Top of Information given

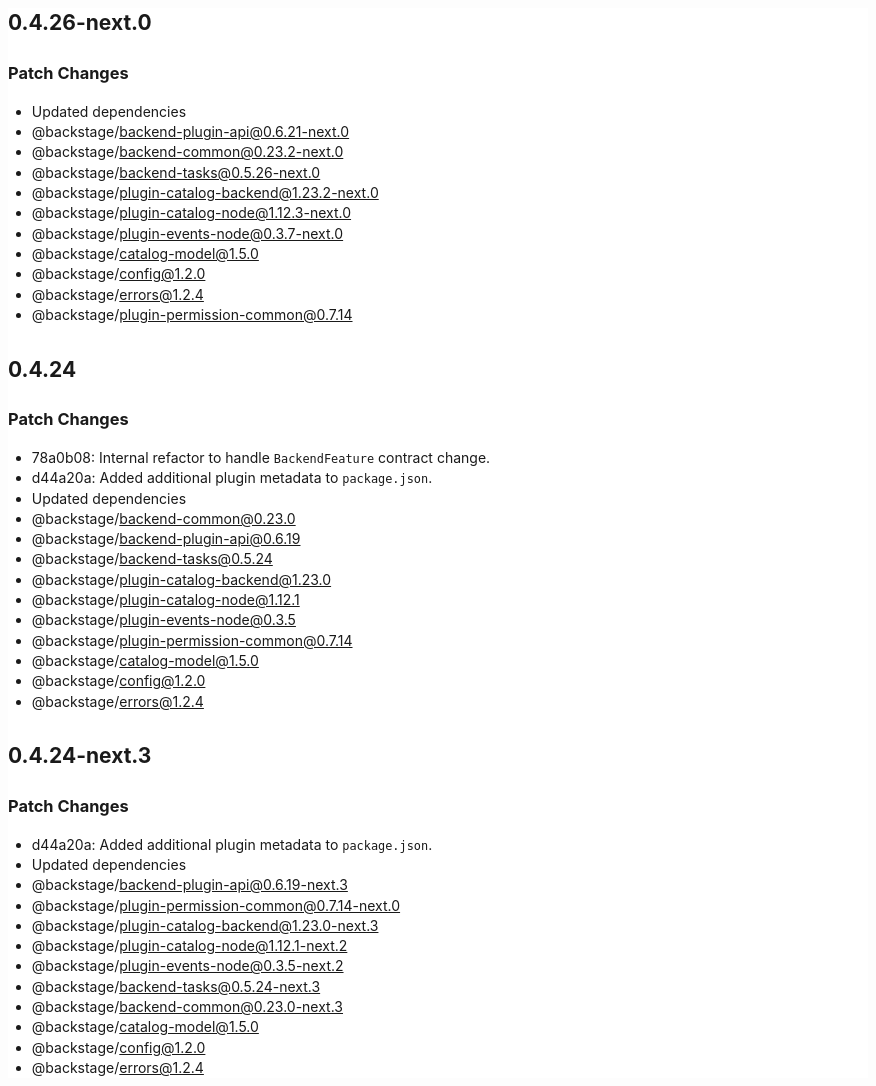 ## 0.4.26-next.0

### Patch Changes

- Updated dependencies
 - @backstage/backend-plugin-api@0.6.21-next.0
 - @backstage/backend-common@0.23.2-next.0
 - @backstage/backend-tasks@0.5.26-next.0
 - @backstage/plugin-catalog-backend@1.23.2-next.0
 - @backstage/plugin-catalog-node@1.12.3-next.0
 - @backstage/plugin-events-node@0.3.7-next.0
 - @backstage/catalog-model@1.5.0
 - @backstage/config@1.2.0
 - @backstage/errors@1.2.4
 - @backstage/plugin-permission-common@0.7.14

## 0.4.24

### Patch Changes

- 78a0b08: Internal refactor to handle `BackendFeature` contract change.
- d44a20a: Added additional plugin metadata to `package.json`.
- Updated dependencies
 - @backstage/backend-common@0.23.0
 - @backstage/backend-plugin-api@0.6.19
 - @backstage/backend-tasks@0.5.24
 - @backstage/plugin-catalog-backend@1.23.0
 - @backstage/plugin-catalog-node@1.12.1
 - @backstage/plugin-events-node@0.3.5
 - @backstage/plugin-permission-common@0.7.14
 - @backstage/catalog-model@1.5.0
 - @backstage/config@1.2.0
 - @backstage/errors@1.2.4

## 0.4.24-next.3

### Patch Changes

- d44a20a: Added additional plugin metadata to `package.json`.
- Updated dependencies
 - @backstage/backend-plugin-api@0.6.19-next.3
 - @backstage/plugin-permission-common@0.7.14-next.0
 - @backstage/plugin-catalog-backend@1.23.0-next.3
 - @backstage/plugin-catalog-node@1.12.1-next.2
 - @backstage/plugin-events-node@0.3.5-next.2
 - @backstage/backend-tasks@0.5.24-next.3
 - @backstage/backend-common@0.23.0-next.3
 - @backstage/catalog-model@1.5.0
 - @backstage/config@1.2.0
 - @backstage/errors@1.2.4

Bottom of Information given

* _Task description_: Write out the records once more, word for word, though without the pictures they contain.

* _Output of the exercise_:
 ## 0.4.26-next.0

### Patch Changes

- Updated dependencies
 - @backstage/backend-plugin-api@0.6.21-next.0
 - @backstage/backend-common@0.23.2-next.0
 - @backstage/backend-tasks@0.5.26-next.0
 - @backstage/plugin-catalog-backend@1.23.2-next.0
 - @backstage/plugin-catalog-node@1.12.3-next.0
 - @backstage/plugin-events-node@0.3.7-next.0
 - @backstage/catalog-model@1.5.0
 - @backstage/config@1.2.0
 - @backstage/errors@1.2.4
 - @backstage/plugin-permission-common@0.7.14

## 0.4.24

### Patch Changes

- 78a0b08: Internal refactor to handle `BackendFeature` contract change.
- d44a20a: Added additional plugin metadata to `package.json`.
- Updated dependencies
 - @backstage/backend-common@0.23.0
 - @backstage/backend-plugin-api@0.6.19
 - @backstage/backend-tasks@0.5.24
 - @backstage/plugin-catalog-backend@1.23.0
 - @backstage/plugin-catalog-node@1.12.1
 - @backstage/plugin-events-node@0.3.5
 - @backstage/plugin-permission-common@0.7.14
 - @backstage/catalog-model@1.5.0
 - @backstage/config@1.2.0
 - @backstage/errors@1.2.4

## 0.4.24-next.3

### Patch Changes

- d44a20a: Added additional plugin metadata to `package.json`.
- Updated dependencies
 - @backstage/backend-plugin-api@0.6.19-next.3
 - @backstage/plugin-permission-common@0.7.14-next.0
 - @backstage/plugin-catalog-backend@1.23.0-next.3
 - @backstage/plugin-catalog-node@1.12.1-next.2
 - @backstage/plugin-events-node@0.3.5-next.2
 - @backstage/backend-tasks@0.5.24-next.3
 - @backstage/backend-common@0.23.0-next.3
 - @backstage/catalog-model@1.5.0
 - @backstage/config@1.2.0
 - @backstage/errors@1.2.4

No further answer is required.